Top of EXTRACTED INFORMATION
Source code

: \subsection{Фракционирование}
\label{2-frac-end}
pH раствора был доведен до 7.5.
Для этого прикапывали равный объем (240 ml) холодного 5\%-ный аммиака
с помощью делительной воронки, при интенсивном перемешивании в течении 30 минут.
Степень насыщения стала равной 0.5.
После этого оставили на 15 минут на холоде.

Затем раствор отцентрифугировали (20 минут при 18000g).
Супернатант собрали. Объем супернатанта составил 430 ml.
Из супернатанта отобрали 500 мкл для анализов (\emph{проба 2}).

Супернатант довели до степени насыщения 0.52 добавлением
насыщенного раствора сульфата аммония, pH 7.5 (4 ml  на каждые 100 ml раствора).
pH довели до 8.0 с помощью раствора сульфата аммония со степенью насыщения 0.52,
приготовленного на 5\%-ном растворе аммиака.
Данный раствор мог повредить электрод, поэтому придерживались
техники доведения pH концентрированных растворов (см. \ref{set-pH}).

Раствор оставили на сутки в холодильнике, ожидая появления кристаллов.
Bottom of EXTRACTED INFORMATION
Top of EXTRACTED INFORMATION
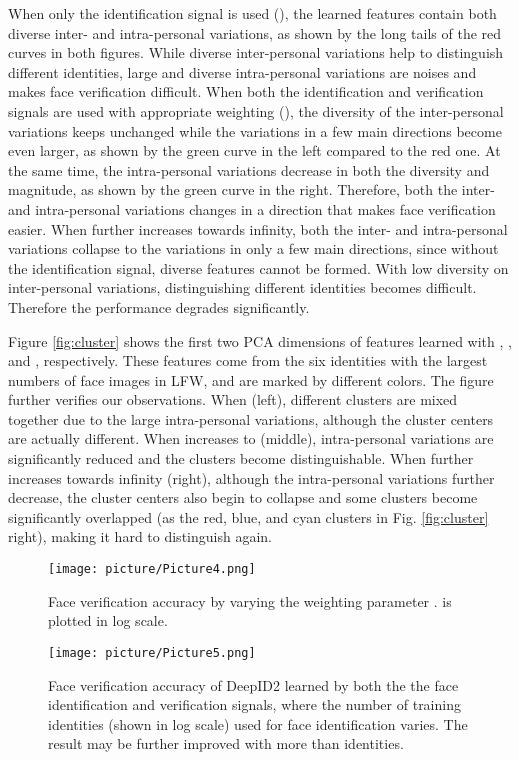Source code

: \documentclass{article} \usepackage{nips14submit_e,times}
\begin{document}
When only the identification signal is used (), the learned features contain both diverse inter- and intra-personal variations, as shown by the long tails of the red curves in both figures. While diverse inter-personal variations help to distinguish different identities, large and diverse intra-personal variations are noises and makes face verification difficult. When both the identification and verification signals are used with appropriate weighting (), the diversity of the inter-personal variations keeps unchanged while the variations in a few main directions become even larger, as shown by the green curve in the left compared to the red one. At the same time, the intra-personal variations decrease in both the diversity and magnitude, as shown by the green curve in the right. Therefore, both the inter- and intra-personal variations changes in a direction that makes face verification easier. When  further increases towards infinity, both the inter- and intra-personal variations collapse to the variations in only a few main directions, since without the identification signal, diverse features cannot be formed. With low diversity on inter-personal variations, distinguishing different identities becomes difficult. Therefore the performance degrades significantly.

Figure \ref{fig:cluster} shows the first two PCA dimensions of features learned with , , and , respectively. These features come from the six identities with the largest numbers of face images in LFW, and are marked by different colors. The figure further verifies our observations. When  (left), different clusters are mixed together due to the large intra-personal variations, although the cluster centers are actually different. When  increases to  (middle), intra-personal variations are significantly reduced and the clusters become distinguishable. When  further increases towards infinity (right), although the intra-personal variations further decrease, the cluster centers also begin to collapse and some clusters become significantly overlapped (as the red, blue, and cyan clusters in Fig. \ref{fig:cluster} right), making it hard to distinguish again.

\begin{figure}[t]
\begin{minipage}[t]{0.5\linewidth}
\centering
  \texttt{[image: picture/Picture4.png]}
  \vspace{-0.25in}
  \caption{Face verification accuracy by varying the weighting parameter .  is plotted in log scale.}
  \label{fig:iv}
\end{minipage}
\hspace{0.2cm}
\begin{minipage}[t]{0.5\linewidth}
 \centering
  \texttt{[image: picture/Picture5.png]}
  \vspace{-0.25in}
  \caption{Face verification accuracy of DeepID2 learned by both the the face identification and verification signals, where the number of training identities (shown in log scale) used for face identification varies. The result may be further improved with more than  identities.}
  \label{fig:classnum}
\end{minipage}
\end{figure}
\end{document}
Bottom of EXTRACTED INFORMATION
Top of EXTRACTED INFORMATION
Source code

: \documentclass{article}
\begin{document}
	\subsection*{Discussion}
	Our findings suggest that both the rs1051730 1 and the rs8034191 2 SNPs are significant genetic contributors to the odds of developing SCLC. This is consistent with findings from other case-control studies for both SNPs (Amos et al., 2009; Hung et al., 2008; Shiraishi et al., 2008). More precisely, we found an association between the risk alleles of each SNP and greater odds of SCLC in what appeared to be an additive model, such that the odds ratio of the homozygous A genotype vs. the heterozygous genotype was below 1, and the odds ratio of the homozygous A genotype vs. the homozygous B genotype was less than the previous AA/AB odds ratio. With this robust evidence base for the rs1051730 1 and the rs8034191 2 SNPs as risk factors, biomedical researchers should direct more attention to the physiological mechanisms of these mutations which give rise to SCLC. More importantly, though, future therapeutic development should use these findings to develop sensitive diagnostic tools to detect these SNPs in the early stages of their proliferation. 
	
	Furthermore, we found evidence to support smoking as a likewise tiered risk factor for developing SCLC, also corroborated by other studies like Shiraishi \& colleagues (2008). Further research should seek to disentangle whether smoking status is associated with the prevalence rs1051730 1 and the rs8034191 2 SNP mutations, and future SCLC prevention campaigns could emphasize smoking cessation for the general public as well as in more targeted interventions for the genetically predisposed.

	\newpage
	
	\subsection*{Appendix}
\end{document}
Bottom of EXTRACTED INFORMATION
Your task is to copy each line of the entries that includes the word "article".

* [EXPECTED OUTPUT]:
: \documentclass{article} \usepackage{nips14submit_e,times}
: \documentclass{article}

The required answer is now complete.